Qwen 3.5-4B: the biggest surprise in the benchmark
This is the result that genuinely surprised us. At just 4B parameters, Qwen 3.5-4B hits 86% consensus agreement and 73% Sonnet match — competitive with models 7× its size. It outperforms the 9B Qwen on both metrics. It beats every Gemma 4 variant on consensus. It even edges out MiniMax on Sonnet match. For the amount of VRAM it uses (≤8 GB), the tool-calling quality is remarkable. If you are building a browser agent on constrained hardware, this tiny model deserves serious consideration.
Sub-2B: Gemma 4-E2B is the best of the small
In the smallest weight class (under 2B parameters), Gemma 4-E2B clearly beats both Qwen 3.5-0.8B and 3.5-2B. It reaches 82% consensus agreement where the two Qwen sub-2B models manage only 43–49%. The E2B also has the fastest latency in the entire benchmark. It’s not accurate enough to trust unsupervised, but if you need a tiny model for pre-filtering or speculative routing on extremely limited hardware, Gemma 4-E2B is the only sub-2B option worth considering.
Explore the raw data
All benchmark data is open. The repo contains both spreadsheets and an interactive HTML explorer that lets you drill into per-task differences:
Files included:
llm_browser_agent_vs_consensus.xlsx— full consensus benchmark with per-task breakdownsllm_browser_agent_vs_sonnet.xlsx— Sonnet 4.6 comparison with per-task breakdownsllm_browser_agent_vs_sonnet_simple.html— interactive leaderboard and per-task matrix (open locally in a browser)

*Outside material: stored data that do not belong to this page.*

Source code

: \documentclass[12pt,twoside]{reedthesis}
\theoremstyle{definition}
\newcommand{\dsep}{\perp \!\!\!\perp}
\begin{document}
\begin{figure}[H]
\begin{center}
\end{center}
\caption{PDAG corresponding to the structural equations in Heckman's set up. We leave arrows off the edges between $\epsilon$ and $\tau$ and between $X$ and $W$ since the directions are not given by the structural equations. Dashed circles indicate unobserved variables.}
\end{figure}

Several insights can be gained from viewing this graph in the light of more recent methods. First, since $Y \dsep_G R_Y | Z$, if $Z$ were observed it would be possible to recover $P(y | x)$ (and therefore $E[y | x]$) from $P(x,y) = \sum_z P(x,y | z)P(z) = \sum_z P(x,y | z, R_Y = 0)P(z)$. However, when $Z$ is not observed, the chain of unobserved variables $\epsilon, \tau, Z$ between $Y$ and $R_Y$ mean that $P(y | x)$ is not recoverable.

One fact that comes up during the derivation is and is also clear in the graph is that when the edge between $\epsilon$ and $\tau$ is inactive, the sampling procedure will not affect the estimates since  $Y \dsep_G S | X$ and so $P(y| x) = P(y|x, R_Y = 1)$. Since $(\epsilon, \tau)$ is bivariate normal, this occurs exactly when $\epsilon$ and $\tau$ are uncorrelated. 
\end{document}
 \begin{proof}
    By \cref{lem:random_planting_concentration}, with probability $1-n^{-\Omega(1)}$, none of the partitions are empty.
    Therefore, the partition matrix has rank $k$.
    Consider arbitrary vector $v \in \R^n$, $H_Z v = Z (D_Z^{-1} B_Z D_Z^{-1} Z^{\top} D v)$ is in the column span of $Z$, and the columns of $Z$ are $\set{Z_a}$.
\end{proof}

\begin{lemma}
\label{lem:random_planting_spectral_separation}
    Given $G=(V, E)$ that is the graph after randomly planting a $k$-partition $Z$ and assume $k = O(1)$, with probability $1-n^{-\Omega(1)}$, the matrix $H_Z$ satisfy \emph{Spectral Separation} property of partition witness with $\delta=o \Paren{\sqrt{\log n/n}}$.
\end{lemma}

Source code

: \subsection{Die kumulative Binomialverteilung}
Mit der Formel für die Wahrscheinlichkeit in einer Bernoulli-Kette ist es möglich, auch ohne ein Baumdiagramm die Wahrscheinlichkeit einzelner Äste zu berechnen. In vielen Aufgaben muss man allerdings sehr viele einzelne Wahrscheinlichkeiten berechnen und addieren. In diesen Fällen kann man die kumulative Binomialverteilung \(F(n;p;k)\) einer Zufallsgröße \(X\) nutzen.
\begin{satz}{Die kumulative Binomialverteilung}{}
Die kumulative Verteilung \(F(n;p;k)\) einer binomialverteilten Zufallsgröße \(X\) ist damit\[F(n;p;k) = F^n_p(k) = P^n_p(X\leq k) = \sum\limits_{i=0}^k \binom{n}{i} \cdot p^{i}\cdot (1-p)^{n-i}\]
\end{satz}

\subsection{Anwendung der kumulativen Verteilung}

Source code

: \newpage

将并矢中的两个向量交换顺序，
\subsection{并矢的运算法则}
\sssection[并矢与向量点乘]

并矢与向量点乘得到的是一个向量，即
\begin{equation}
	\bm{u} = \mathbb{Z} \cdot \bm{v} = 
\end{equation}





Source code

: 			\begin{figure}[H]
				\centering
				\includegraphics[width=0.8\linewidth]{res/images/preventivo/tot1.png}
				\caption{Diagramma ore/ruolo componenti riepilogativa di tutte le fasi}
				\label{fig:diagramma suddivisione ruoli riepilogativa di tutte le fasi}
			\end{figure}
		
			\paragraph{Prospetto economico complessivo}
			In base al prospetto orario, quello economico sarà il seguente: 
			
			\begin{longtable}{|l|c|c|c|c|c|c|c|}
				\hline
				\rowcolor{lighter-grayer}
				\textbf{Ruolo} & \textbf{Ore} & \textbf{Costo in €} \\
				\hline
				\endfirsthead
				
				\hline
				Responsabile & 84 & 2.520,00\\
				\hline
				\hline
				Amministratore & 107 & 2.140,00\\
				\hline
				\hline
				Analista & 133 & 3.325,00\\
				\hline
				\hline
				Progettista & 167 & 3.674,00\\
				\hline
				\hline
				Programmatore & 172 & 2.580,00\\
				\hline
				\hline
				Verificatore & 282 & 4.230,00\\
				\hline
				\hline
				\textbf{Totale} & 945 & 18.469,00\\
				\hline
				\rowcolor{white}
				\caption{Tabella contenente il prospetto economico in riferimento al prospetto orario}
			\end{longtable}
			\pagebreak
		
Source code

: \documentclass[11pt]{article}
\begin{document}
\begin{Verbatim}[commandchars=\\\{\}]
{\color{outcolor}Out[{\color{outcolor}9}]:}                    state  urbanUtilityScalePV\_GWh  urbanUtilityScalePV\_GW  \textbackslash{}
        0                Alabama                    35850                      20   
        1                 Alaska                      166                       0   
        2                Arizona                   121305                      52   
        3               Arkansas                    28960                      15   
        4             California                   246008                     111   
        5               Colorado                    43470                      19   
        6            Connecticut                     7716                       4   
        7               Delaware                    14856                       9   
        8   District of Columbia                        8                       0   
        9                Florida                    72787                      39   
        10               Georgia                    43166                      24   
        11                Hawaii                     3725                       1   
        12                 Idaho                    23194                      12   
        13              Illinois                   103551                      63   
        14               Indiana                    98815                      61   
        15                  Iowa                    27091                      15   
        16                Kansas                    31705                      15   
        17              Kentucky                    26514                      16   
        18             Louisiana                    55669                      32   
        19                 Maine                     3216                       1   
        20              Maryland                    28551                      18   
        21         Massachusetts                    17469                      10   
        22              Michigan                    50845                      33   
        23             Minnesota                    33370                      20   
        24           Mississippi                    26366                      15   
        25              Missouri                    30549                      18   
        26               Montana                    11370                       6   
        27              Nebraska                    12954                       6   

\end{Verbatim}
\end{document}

What we’re doing with this
WebBrain already uses Qwen 3.6-35B-A3B as the default planner for self-hosted deployments. This benchmark confirms that choice for consensus-safe routing. We are also exploring a hybrid approach: use the MoE for fast routing on clear-cut prompts, and fall back to the dense 27B (or an API call to Sonnet) for ambiguous cases where frontier judgment matters more than speed.
The per-task data also revealed specific prompt categories where all local models diverge from Sonnet — these are candidates for improved system prompts or few-shot examples in the tool-calling pipeline.